'''

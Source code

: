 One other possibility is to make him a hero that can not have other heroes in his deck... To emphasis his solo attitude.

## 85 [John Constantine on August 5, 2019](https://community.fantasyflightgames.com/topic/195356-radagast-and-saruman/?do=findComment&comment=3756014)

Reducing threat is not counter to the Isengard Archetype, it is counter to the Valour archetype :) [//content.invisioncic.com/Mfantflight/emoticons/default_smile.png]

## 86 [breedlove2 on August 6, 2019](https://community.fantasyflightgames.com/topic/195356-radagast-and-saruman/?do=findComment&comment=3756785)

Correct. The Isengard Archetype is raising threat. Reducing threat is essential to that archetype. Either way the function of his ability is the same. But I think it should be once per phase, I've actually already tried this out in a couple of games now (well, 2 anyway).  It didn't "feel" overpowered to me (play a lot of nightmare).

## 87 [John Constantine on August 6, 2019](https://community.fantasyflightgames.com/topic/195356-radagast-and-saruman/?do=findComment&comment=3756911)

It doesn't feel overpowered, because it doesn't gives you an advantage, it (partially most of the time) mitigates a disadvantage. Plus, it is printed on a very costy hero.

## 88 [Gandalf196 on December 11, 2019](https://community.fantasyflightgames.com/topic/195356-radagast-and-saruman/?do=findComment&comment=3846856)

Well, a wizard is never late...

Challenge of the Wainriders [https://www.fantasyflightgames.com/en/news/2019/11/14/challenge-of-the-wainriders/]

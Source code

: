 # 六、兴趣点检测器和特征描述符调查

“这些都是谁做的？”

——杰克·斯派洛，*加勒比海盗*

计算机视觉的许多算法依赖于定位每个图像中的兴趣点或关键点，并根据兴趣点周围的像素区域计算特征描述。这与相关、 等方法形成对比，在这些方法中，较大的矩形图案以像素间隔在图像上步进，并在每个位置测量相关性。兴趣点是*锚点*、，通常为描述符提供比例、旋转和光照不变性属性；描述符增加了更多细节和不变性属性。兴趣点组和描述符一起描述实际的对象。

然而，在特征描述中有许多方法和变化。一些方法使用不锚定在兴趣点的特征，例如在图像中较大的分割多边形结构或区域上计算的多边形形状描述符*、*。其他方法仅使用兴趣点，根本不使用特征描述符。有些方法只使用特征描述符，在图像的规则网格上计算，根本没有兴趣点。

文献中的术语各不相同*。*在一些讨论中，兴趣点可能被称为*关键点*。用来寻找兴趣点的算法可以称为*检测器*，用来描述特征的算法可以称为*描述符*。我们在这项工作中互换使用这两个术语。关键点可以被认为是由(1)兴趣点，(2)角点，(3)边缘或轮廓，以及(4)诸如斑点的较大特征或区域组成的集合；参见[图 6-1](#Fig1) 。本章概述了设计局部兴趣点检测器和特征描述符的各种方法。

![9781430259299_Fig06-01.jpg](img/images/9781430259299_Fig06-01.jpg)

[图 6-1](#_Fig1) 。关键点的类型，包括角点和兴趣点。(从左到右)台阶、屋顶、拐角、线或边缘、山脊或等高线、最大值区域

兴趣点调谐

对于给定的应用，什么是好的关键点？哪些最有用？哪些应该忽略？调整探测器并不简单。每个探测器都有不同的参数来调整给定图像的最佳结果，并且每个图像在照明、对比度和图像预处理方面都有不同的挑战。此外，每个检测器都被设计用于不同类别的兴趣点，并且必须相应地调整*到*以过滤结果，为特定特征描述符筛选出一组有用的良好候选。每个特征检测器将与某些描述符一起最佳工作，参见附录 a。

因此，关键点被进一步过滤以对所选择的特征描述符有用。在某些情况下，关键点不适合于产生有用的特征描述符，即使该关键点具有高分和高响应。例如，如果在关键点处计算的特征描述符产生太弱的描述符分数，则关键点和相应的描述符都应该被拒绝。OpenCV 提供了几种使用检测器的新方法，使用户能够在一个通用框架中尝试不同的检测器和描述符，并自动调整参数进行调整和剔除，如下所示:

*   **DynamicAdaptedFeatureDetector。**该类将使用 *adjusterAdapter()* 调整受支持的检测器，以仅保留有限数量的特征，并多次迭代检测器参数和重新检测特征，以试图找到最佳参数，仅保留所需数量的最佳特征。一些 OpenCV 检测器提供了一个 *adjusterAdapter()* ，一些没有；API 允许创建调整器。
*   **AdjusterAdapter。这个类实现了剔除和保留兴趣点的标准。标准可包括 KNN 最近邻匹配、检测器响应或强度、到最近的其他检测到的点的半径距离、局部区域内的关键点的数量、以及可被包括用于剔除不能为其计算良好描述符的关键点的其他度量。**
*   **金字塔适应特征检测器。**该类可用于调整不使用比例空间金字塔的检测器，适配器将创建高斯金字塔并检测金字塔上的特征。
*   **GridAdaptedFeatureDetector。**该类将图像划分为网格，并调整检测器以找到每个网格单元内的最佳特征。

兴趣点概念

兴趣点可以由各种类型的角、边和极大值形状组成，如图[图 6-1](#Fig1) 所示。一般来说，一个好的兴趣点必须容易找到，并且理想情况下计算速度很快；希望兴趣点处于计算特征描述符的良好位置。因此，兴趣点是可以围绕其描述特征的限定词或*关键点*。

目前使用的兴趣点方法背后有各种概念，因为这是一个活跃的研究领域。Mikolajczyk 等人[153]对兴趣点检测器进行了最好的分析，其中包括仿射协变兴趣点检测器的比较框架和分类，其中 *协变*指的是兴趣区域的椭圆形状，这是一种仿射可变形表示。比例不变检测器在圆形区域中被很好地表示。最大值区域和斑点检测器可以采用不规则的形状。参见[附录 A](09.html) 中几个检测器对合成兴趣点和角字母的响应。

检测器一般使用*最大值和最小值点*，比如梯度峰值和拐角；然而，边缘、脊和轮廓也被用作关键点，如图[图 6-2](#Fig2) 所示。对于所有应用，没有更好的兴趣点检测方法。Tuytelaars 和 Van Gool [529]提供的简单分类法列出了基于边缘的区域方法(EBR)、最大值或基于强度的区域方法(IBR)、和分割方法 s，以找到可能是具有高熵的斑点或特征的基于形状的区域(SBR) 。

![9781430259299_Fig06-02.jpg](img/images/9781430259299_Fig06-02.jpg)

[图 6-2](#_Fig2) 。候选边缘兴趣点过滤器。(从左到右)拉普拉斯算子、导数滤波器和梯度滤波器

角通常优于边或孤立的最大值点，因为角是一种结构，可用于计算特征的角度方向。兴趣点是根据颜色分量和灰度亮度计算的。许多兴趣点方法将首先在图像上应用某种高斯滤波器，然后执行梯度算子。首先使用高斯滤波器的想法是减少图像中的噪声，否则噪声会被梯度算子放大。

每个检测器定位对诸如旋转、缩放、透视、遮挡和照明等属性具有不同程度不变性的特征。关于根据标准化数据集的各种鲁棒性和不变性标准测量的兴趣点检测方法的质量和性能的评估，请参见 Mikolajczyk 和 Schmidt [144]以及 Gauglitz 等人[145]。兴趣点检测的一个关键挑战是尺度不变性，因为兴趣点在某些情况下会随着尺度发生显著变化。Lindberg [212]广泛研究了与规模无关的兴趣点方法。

'''
'''

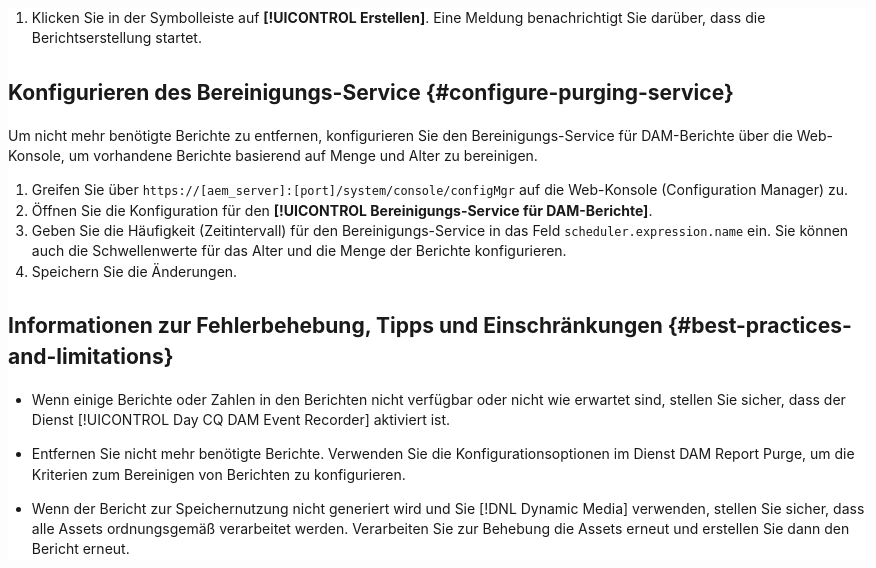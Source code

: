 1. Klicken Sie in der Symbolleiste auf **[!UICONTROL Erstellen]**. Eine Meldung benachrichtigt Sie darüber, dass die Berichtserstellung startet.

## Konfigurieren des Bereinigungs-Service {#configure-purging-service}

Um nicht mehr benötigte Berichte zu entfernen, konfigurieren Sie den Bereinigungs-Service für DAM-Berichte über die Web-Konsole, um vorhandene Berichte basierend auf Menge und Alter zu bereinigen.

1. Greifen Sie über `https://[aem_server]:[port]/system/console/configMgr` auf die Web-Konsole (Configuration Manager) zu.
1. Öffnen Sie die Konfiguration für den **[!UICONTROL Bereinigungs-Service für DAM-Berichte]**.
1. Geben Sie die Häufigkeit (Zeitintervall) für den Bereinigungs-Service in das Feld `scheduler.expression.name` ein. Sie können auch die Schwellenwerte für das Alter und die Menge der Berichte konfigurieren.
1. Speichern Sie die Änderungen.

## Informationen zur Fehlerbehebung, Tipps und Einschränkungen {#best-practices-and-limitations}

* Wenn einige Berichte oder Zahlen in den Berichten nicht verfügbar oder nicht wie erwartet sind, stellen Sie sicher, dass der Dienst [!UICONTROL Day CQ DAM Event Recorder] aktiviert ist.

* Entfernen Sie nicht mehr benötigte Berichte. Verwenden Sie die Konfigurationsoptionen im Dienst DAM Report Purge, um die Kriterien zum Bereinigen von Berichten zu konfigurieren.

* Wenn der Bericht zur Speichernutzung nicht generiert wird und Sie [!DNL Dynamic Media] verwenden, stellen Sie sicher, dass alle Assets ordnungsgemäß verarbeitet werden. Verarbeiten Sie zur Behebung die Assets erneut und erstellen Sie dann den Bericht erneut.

'''
'''

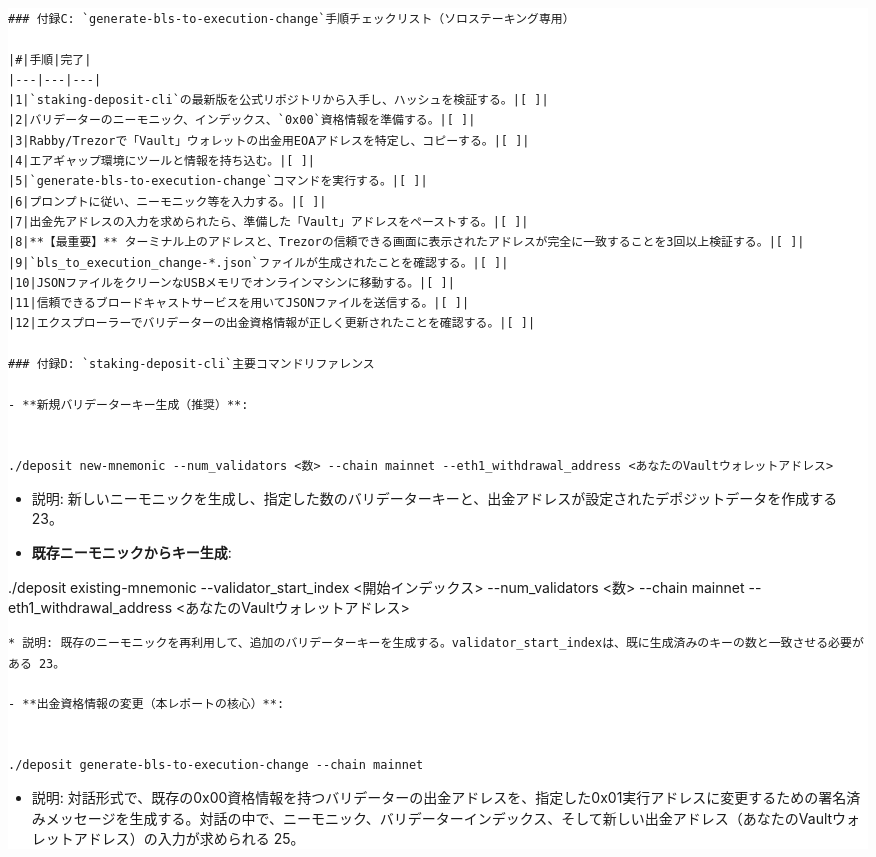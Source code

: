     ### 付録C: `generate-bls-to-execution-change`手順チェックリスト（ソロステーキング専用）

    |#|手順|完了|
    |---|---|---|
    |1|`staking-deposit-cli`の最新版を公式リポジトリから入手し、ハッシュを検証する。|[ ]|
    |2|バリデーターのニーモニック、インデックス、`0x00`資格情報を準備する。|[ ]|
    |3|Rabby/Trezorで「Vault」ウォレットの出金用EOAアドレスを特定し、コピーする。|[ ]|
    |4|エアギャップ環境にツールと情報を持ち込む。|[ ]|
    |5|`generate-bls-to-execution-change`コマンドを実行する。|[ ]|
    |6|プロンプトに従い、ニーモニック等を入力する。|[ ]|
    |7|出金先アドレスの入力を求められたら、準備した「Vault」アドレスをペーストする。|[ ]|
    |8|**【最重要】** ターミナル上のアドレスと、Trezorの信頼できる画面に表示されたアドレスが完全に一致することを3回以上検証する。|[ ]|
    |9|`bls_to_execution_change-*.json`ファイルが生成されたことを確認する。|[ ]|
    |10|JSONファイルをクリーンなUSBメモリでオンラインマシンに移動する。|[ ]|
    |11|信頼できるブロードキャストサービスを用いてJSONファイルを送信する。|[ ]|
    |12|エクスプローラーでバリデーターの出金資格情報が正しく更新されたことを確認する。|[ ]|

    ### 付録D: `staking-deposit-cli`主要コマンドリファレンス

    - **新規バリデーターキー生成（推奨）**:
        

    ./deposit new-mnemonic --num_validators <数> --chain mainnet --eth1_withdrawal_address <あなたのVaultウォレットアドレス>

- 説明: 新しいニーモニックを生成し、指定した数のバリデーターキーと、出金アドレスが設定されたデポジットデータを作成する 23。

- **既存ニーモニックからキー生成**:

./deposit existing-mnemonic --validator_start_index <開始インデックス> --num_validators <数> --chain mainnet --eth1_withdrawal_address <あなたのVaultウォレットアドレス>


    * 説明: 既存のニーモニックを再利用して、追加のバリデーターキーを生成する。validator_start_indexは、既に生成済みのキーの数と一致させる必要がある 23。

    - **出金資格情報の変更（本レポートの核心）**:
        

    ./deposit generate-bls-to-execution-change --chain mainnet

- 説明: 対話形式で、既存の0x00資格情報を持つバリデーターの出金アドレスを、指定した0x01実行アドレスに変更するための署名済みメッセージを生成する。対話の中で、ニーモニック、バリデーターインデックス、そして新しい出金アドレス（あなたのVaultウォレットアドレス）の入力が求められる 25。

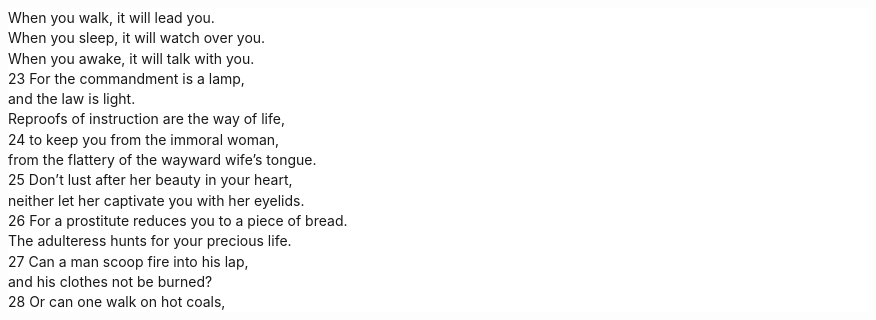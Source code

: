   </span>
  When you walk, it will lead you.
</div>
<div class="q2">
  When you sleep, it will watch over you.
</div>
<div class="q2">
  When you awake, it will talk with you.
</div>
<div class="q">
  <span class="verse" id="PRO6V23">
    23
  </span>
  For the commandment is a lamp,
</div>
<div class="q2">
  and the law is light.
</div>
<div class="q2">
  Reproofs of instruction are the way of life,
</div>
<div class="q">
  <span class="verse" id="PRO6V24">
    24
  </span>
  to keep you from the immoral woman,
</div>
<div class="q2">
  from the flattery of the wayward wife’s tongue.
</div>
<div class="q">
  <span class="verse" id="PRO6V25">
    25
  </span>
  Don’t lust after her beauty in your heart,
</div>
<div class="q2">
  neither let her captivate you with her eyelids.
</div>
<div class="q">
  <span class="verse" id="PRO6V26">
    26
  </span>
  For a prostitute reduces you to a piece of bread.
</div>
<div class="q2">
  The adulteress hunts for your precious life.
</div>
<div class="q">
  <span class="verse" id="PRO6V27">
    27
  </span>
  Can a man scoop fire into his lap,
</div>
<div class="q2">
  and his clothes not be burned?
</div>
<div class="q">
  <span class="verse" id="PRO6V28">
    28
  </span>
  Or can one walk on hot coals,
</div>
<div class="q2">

'''

• _Task details_
The lines to copy are those above that contain "Constantine".

• _Task solution_
## 85 [John Constantine on August 5, 2019](https://community.fantasyflightgames.com/topic/195356-radagast-and-saruman/?do=findComment&comment=3756014)
## 87 [John Constantine on August 6, 2019](https://community.fantasyflightgames.com/topic/195356-radagast-and-saruman/?do=findComment&comment=3756911)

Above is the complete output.